§ Given entries:
::::

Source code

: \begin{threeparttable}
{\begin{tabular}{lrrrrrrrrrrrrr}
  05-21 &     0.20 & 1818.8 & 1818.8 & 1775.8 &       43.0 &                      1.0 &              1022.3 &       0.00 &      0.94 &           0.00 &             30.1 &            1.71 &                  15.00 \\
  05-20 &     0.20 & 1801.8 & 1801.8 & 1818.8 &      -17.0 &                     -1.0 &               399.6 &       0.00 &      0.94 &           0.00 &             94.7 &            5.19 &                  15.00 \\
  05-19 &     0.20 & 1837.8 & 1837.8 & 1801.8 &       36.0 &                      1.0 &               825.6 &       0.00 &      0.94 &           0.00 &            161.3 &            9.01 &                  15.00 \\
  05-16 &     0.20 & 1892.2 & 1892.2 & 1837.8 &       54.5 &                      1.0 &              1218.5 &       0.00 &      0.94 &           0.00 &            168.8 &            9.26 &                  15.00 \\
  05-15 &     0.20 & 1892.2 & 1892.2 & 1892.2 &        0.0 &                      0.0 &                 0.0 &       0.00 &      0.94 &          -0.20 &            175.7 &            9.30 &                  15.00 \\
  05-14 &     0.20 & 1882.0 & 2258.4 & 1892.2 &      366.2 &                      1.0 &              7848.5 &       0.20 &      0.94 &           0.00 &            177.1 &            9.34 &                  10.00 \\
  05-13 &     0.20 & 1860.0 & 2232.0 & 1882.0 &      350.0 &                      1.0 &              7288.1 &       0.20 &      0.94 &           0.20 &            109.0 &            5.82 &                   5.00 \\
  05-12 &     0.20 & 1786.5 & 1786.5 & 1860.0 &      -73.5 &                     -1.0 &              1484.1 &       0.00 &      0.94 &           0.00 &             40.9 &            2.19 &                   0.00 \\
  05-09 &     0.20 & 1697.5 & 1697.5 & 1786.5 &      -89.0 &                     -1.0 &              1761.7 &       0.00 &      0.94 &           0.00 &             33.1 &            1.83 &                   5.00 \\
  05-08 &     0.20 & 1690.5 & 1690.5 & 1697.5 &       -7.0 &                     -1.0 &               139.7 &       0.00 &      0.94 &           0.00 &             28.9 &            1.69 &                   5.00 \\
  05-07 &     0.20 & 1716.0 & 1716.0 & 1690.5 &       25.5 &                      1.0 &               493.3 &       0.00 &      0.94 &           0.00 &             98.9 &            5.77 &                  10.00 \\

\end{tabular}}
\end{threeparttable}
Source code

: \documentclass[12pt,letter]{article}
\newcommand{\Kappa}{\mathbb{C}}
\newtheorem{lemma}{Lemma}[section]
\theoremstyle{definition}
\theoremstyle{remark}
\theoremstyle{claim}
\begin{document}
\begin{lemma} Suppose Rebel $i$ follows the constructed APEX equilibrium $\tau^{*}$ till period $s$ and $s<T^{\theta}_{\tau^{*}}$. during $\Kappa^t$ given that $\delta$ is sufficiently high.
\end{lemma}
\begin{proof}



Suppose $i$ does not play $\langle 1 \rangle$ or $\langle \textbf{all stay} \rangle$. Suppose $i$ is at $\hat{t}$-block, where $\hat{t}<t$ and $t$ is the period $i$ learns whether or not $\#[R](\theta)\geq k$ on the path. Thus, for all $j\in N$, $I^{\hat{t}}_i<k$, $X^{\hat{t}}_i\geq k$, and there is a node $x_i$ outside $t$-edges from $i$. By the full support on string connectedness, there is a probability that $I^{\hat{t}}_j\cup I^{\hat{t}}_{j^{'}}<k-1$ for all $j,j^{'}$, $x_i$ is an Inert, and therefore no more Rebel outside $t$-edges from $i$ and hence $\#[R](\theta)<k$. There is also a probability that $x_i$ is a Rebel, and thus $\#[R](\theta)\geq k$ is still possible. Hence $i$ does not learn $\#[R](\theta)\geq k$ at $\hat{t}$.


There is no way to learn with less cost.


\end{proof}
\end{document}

::::

§ What to work on:
Give back the full listing, exactly as it stands.

§ Result below:
Source code

: \begin{threeparttable}
{\begin{tabular}{lrrrrrrrrrrrrr}
  05-21 &     0.20 & 1818.8 & 1818.8 & 1775.8 &       43.0 &                      1.0 &              1022.3 &       0.00 &      0.94 &           0.00 &             30.1 &            1.71 &                  15.00 \\
  05-20 &     0.20 & 1801.8 & 1801.8 & 1818.8 &      -17.0 &                     -1.0 &               399.6 &       0.00 &      0.94 &           0.00 &             94.7 &            5.19 &                  15.00 \\
  05-19 &     0.20 & 1837.8 & 1837.8 & 1801.8 &       36.0 &                      1.0 &               825.6 &       0.00 &      0.94 &           0.00 &            161.3 &            9.01 &                  15.00 \\
  05-16 &     0.20 & 1892.2 & 1892.2 & 1837.8 &       54.5 &                      1.0 &              1218.5 &       0.00 &      0.94 &           0.00 &            168.8 &            9.26 &                  15.00 \\
  05-15 &     0.20 & 1892.2 & 1892.2 & 1892.2 &        0.0 &                      0.0 &                 0.0 &       0.00 &      0.94 &          -0.20 &            175.7 &            9.30 &                  15.00 \\
  05-14 &     0.20 & 1882.0 & 2258.4 & 1892.2 &      366.2 &                      1.0 &              7848.5 &       0.20 &      0.94 &           0.00 &            177.1 &            9.34 &                  10.00 \\
  05-13 &     0.20 & 1860.0 & 2232.0 & 1882.0 &      350.0 &                      1.0 &              7288.1 &       0.20 &      0.94 &           0.20 &            109.0 &            5.82 &                   5.00 \\
  05-12 &     0.20 & 1786.5 & 1786.5 & 1860.0 &      -73.5 &                     -1.0 &              1484.1 &       0.00 &      0.94 &           0.00 &             40.9 &            2.19 &                   0.00 \\
  05-09 &     0.20 & 1697.5 & 1697.5 & 1786.5 &      -89.0 &                     -1.0 &              1761.7 &       0.00 &      0.94 &           0.00 &             33.1 &            1.83 &                   5.00 \\
  05-08 &     0.20 & 1690.5 & 1690.5 & 1697.5 &       -7.0 &                     -1.0 &               139.7 &       0.00 &      0.94 &           0.00 &             28.9 &            1.69 &                   5.00 \\
  05-07 &     0.20 & 1716.0 & 1716.0 & 1690.5 &       25.5 &                      1.0 &               493.3 &       0.00 &      0.94 &           0.00 &             98.9 &            5.77 &                  10.00 \\

\end{tabular}}
\end{threeparttable}
Source code

: \documentclass[12pt,letter]{article}
\newcommand{\Kappa}{\mathbb{C}}
\newtheorem{lemma}{Lemma}[section]
\theoremstyle{definition}
\theoremstyle{remark}
\theoremstyle{claim}
\begin{document}
\begin{lemma} Suppose Rebel $i$ follows the constructed APEX equilibrium $\tau^{*}$ till period $s$ and $s<T^{\theta}_{\tau^{*}}$. during $\Kappa^t$ given that $\delta$ is sufficiently high.
\end{lemma}
\begin{proof}



Suppose $i$ does not play $\langle 1 \rangle$ or $\langle \textbf{all stay} \rangle$. Suppose $i$ is at $\hat{t}$-block, where $\hat{t}<t$ and $t$ is the period $i$ learns whether or not $\#[R](\theta)\geq k$ on the path. Thus, for all $j\in N$, $I^{\hat{t}}_i<k$, $X^{\hat{t}}_i\geq k$, and there is a node $x_i$ outside $t$-edges from $i$. By the full support on string connectedness, there is a probability that $I^{\hat{t}}_j\cup I^{\hat{t}}_{j^{'}}<k-1$ for all $j,j^{'}$, $x_i$ is an Inert, and therefore no more Rebel outside $t$-edges from $i$ and hence $\#[R](\theta)<k$. There is also a probability that $x_i$ is a Rebel, and thus $\#[R](\theta)\geq k$ is still possible. Hence $i$ does not learn $\#[R](\theta)\geq k$ at $\hat{t}$.


There is no way to learn with less cost.


\end{proof}
\end{document}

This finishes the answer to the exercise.